I agree, i would happily pay for a ‘get some eneterprise features but use community support’ edition - i am sure we will have a different thought on that that subset of ent features would be lol
I suggest this as i suspect they would want to keep some enterprise features that mean other businesses gravitate to buying truenas hardware… unless truenas (nee ix-systems) is now more interested in selling eneterprise standlone and charging business for support… (its what i would if i was in their shoes)
I used CEPH as an example. It’s one protocol out of many, it was just the one I thought of first, probably because of my issue. A distributed disk network isn’t even strictly necessary to make TrueNAS work with HA, but it will make it most useful. The Proxmox nodes was configured after industry standards. 3/2 CEPH pool with about 1 year old 1Tb NVMEs, tried and tested. I’m confident that CEPH wasn’t what failed, first at least.
Actually, I’m more interested in why you care so much. Freak stuff happens all the time. I’ve just made a choice to not trust a piece of software because of my own experiences and testing, and asked for another solution in another software that I’ve found very hard to break and want to keep using.
Why are you in such a hurry to call me a fool at every turn you can instead of constructive input on how this feature could work. You’re clearly experienced and have your own opinions.

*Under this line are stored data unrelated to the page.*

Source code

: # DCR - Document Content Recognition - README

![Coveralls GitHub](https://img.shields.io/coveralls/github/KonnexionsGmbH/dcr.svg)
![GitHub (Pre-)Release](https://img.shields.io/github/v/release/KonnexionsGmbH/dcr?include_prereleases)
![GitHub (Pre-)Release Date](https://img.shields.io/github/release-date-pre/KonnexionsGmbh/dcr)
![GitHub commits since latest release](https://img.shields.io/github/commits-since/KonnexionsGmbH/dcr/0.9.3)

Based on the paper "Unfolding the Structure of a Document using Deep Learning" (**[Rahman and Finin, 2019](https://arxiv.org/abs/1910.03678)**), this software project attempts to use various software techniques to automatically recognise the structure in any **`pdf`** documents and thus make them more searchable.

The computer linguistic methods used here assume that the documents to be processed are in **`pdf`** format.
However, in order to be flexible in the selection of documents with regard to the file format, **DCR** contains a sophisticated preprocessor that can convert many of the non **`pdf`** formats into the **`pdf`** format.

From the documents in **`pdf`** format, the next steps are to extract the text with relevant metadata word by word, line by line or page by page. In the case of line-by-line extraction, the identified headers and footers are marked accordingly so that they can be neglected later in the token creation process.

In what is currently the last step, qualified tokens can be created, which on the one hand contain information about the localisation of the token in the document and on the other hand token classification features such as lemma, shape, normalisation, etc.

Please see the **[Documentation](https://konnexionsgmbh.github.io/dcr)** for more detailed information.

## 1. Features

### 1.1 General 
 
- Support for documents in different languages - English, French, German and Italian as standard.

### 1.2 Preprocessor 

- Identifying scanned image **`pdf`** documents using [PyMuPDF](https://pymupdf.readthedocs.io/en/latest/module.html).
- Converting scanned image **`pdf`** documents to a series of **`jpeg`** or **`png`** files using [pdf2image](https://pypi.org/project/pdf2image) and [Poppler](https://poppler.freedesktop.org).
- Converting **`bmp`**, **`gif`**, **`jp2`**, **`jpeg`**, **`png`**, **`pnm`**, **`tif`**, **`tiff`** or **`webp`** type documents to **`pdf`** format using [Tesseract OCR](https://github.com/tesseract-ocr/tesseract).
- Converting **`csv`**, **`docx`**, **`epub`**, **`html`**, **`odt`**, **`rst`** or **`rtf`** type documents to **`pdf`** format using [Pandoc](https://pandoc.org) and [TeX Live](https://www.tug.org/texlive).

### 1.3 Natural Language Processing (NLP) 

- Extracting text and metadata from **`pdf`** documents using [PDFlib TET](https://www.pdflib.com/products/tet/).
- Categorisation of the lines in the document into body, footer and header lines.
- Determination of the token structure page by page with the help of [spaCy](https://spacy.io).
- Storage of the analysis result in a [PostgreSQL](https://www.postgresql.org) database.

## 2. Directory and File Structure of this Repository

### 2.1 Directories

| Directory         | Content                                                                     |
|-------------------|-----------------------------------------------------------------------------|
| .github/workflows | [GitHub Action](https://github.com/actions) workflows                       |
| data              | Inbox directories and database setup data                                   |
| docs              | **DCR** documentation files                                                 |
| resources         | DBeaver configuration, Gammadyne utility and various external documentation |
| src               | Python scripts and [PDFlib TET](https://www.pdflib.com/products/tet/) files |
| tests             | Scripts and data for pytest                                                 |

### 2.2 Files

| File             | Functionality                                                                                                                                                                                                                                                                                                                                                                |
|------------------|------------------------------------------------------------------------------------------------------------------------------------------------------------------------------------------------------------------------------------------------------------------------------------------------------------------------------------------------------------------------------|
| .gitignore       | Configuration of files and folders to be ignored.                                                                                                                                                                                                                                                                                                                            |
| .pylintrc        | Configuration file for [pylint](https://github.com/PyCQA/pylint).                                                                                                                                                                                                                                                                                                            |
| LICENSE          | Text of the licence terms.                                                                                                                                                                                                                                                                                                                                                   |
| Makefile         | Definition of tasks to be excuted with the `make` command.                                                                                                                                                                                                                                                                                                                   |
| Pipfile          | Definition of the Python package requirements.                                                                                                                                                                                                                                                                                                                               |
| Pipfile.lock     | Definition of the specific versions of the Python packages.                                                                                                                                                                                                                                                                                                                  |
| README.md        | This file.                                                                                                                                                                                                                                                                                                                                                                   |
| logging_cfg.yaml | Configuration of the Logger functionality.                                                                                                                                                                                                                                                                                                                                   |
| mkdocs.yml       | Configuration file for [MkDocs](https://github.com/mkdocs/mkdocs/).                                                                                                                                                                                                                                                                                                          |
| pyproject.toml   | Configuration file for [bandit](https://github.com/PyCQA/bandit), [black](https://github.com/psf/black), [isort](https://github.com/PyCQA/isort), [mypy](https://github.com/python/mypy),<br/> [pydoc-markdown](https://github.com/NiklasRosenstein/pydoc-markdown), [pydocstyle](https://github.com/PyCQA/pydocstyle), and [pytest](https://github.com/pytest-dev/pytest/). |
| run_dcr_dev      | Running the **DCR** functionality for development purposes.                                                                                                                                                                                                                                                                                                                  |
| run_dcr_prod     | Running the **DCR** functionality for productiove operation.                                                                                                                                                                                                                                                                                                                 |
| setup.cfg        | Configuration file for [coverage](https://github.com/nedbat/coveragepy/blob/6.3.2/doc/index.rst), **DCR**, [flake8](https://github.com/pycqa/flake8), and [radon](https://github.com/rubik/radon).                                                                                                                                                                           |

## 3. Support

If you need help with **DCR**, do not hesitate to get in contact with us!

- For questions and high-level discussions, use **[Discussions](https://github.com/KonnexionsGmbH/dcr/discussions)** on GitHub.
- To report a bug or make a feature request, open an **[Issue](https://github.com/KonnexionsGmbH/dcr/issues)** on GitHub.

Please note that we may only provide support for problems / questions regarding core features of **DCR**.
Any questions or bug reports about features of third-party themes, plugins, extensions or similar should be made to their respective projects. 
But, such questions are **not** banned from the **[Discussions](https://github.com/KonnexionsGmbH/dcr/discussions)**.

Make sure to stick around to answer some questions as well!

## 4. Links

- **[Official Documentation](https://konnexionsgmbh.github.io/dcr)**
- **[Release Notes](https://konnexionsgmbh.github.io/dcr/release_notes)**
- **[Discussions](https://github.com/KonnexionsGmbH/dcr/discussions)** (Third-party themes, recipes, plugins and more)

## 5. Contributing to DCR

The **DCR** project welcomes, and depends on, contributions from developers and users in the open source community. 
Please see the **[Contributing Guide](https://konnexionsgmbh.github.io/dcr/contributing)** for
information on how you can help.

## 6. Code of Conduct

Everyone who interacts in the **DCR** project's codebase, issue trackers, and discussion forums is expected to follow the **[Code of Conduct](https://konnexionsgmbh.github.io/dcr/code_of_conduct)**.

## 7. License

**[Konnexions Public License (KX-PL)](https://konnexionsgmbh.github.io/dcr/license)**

i am sorry you think i am calling you a fool, nothing could be further from the case
i already said your request was a good one and at the moment seem to be the only person who upvoted it
your experiences with proxmox are irrelevant to the request
if you start making broad statements about unreliability of things, expect to get questioned on it, proxmox is incredibly stable and it is interesting to hear when people had an issue and for the many folks who have mixed environments
you text implied to me that your unreliability came from ceph, thats why i was asking
why might i care? several hundred hours invested in creating this gist my proxmox cluster including getitng the linux kernel patched so that thunderbolt networking would be stable across ALL distributions of Linux.